The UN Convention on the Rights of the Child stresses that respect for and protection of children’s rights is the starting point for the full development of the individual’s potential to transition from infancy to adulthood. The Introduction and the Meaning of Children’s Participation by Roger Hart focus on children in the public domain: school, community groups, and other organizations. For children to have the fundamental right of citizenship there should be participation and responsibilities. The Rights of the Child to Express His or Her Views Freely in All Matters Affecting Him or Her by the United Nations General Assembly addresses to the General Assembly by emphasizing that the Convention on the Rights of the Child must constitute the standard in the promotion and protection of the rights of the child. 
Raising Standards for Child Protection by Garca Machel discusses how the international community agree on the importance of protecting children’s right and to ensure their protection as “zones of peace” but an effective international system for protecting children’s rights require prompt, efficient and objective monitoring. Committee on the Rights of the Child have recognized that the protection of children is not just a national issue but a legitimate concern of the international community. Although the international standards are there, children’s rights continue to be violated in situations of armed conflict because the political will to enforce them is lacking. 
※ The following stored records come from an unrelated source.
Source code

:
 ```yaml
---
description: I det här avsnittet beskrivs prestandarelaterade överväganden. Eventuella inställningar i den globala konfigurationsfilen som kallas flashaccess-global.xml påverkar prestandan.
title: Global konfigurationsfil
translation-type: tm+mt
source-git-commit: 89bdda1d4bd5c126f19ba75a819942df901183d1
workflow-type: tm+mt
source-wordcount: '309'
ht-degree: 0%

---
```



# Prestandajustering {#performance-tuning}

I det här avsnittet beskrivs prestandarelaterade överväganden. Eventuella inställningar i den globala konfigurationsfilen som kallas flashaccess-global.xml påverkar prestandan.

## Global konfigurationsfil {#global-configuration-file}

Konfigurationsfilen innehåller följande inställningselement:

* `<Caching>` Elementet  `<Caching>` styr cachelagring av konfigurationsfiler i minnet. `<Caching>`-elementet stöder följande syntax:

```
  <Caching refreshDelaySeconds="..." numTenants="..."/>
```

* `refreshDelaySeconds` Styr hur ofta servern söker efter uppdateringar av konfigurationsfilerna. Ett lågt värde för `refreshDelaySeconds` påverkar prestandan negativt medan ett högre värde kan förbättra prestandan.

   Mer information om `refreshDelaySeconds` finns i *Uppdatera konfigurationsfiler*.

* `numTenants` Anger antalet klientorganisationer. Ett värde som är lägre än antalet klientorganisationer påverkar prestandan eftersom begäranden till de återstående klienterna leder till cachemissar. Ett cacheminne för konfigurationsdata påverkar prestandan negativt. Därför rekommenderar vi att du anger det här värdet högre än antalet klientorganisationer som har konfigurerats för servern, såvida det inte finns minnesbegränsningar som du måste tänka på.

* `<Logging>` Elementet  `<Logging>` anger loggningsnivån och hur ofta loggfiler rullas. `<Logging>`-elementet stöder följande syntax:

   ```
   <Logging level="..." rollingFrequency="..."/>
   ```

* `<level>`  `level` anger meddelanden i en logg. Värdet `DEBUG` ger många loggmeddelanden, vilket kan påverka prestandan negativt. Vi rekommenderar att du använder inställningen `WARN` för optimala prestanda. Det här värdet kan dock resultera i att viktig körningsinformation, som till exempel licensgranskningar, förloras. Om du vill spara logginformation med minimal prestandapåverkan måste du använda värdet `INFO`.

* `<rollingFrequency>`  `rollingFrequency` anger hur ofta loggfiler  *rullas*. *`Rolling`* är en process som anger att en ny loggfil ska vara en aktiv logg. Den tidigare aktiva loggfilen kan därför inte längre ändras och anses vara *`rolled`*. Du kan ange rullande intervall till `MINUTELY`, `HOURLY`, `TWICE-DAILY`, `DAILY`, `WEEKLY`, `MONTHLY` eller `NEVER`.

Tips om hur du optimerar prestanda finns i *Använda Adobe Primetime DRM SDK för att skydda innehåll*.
Children’s rights is a big theme in our Learning Cluster because the children of the disappeared were taken when they were born and put in the arms of families with ties to the military who raised the kids on lies and never told the truth. Argentina has gone through difficult and tricky legal processes to ensure the rights of children, and for some, they have returned to their biological families and for some they have completely disowned their appropriators, challenging society’s assumption of the protective role of a family. 
Their ability and or their inability to make their own decision and their need for protection, mentally and spiritually, and their vulnerability in times of economic distress put children in a difficult spot when it came to their rights. These articles show throughout history, children are acknowledged to be an important part of society but when their rights are not fully protected, it puts them in danger. Hopefully with Argentina’s history, they can lead a precedent for other countries and their children’s human rights law to create a world fit for children, our future generation.